Content starts

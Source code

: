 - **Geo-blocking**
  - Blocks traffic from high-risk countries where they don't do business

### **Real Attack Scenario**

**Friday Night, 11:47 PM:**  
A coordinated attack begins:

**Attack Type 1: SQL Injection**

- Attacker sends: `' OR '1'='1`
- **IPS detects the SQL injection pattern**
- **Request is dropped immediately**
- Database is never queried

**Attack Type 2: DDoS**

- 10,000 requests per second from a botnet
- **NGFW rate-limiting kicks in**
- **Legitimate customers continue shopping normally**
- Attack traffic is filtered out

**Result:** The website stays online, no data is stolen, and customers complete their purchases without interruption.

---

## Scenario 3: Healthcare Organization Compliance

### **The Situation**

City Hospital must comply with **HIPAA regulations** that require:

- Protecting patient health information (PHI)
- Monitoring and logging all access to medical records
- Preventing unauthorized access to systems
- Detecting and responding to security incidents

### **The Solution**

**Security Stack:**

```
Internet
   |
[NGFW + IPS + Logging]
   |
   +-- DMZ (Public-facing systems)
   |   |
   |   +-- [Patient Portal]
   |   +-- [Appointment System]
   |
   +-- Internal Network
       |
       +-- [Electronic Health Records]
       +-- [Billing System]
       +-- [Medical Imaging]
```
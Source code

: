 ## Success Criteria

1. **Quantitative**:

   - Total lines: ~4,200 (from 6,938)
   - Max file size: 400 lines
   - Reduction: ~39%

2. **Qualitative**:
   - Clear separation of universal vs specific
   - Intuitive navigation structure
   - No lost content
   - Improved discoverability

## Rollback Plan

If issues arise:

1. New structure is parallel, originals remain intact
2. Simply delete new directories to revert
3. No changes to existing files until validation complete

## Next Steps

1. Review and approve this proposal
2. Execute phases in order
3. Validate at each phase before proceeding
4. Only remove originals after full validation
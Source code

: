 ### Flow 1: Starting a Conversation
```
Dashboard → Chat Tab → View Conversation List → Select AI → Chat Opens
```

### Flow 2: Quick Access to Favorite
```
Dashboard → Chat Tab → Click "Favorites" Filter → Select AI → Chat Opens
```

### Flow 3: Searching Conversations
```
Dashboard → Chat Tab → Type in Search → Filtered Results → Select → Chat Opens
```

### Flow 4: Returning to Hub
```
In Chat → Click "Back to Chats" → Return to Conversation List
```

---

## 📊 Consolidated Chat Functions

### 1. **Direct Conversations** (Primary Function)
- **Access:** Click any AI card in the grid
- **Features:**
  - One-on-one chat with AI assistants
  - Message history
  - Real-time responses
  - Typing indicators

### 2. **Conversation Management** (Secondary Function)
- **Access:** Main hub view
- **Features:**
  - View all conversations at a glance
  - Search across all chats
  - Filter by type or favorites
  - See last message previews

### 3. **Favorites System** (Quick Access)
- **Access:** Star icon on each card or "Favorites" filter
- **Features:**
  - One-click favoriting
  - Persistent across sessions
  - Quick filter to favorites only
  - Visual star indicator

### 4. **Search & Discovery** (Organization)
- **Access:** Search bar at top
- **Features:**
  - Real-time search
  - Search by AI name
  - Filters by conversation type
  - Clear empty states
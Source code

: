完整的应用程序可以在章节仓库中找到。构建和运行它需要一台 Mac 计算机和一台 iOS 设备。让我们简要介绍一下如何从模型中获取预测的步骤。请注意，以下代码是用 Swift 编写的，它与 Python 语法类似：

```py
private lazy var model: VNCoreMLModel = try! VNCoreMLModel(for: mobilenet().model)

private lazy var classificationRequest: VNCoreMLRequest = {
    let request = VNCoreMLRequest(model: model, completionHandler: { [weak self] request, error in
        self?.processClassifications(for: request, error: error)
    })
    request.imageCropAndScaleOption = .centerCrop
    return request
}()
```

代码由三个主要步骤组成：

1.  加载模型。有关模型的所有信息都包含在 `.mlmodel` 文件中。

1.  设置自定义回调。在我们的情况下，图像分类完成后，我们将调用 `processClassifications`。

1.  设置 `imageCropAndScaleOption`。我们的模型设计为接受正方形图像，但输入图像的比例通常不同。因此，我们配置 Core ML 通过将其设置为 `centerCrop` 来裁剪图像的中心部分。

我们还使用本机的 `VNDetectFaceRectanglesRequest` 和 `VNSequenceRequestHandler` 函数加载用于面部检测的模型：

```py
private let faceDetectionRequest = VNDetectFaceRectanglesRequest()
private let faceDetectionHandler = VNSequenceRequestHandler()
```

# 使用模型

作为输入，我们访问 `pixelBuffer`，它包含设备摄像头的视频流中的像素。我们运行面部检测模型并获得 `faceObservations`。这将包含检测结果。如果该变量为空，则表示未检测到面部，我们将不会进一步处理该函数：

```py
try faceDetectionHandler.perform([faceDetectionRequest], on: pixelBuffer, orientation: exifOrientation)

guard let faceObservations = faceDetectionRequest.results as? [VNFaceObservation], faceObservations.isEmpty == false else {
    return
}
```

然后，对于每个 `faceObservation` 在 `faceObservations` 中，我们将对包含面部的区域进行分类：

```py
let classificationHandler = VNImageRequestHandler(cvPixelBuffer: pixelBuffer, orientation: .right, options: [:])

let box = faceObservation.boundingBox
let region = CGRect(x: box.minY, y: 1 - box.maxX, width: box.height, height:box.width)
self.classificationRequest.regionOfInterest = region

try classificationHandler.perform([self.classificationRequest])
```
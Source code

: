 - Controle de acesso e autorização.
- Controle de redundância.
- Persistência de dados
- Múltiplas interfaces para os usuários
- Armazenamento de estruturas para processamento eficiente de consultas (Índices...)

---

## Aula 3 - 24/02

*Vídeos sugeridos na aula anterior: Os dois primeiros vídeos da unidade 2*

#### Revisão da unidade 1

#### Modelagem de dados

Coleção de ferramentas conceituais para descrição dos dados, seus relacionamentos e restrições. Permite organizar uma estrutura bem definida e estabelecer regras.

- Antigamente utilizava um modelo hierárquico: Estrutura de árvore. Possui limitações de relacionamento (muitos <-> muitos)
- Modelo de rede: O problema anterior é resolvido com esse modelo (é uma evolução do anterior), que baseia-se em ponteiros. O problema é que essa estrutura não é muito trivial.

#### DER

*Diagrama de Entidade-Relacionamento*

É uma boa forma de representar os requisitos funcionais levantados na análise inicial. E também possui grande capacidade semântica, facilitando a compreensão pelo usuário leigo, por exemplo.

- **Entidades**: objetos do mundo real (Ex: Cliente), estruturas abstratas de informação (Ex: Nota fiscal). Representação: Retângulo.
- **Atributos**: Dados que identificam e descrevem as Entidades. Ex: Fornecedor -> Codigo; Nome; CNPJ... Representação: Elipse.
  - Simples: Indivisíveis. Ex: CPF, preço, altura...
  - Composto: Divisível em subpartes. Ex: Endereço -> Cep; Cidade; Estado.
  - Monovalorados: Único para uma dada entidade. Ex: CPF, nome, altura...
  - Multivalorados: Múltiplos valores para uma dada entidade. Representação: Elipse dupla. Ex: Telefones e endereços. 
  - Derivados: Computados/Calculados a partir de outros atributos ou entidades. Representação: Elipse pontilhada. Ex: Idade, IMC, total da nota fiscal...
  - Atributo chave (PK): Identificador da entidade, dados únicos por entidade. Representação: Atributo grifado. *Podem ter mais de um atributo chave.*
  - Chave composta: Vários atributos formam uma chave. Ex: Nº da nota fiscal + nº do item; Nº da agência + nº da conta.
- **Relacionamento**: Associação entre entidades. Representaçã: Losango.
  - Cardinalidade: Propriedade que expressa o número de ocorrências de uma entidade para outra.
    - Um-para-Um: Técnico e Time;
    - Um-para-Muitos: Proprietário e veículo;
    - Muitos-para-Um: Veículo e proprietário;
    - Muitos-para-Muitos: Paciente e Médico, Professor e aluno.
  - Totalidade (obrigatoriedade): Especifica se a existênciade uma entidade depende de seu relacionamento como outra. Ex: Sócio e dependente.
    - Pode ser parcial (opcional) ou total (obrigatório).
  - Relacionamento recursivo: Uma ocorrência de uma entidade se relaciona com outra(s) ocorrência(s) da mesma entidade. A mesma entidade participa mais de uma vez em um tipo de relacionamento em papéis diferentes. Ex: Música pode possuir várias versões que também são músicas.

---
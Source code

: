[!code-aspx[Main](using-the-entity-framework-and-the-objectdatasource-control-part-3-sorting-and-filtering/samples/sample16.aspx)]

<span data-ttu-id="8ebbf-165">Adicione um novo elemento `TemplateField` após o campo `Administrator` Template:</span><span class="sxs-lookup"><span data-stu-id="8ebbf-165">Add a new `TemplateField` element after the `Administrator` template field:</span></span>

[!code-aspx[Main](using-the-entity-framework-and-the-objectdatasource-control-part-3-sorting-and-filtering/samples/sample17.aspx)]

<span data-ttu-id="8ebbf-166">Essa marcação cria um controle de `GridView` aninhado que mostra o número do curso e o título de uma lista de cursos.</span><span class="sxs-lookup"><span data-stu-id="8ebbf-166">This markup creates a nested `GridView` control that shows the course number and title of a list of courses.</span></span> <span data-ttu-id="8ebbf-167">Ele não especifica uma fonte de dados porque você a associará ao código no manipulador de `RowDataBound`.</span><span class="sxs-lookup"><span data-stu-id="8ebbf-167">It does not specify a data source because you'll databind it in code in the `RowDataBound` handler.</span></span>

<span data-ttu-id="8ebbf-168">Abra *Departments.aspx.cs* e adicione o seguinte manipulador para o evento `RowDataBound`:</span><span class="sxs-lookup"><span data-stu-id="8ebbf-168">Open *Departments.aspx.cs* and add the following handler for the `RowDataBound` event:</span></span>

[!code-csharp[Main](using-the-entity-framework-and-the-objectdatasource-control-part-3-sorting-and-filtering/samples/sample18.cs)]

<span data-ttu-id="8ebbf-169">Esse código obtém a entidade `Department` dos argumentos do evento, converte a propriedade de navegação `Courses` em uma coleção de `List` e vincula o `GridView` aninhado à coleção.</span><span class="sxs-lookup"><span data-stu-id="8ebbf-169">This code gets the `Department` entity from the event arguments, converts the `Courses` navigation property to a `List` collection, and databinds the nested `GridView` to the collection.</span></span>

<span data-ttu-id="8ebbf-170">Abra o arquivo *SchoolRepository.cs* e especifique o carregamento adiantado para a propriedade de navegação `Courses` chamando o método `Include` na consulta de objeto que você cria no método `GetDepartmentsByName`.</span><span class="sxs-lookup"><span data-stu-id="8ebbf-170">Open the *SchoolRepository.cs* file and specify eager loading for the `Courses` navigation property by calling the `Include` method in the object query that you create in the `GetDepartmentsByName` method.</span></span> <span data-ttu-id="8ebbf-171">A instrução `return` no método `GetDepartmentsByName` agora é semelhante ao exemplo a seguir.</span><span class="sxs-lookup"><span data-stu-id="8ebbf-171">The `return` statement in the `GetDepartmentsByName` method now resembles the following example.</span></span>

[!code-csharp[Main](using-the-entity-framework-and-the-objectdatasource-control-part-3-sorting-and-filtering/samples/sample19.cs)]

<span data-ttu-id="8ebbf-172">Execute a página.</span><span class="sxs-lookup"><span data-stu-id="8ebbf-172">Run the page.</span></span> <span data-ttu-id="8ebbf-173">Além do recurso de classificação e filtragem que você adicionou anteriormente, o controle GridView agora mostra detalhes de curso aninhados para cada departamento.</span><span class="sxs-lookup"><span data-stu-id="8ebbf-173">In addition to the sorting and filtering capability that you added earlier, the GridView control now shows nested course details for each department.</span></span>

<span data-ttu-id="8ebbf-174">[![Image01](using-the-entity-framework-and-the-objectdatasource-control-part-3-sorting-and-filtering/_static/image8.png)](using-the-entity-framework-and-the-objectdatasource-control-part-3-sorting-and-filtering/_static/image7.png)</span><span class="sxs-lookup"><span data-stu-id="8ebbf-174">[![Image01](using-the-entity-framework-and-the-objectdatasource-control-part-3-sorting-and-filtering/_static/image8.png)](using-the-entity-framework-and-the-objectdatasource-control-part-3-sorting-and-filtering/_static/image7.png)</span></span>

Content ends

_REQUIRED ACTION_.
From the entries above, print the lines beginning at the one with "- Simples: Indivisíveis." and stopping after the one with "- Multivalorados: Múltiplos", exactly as written and with nothing else.

_REPLY_.
  - Simples: Indivisíveis. Ex: CPF, preço, altura...
  - Composto: Divisível em subpartes. Ex: Endereço -> Cep; Cidade; Estado.
  - Monovalorados: Único para uma dada entidade. Ex: CPF, nome, altura...
  - Multivalorados: Múltiplos valores para uma dada entidade. Representação: Elipse dupla. Ex: Telefones e endereços. 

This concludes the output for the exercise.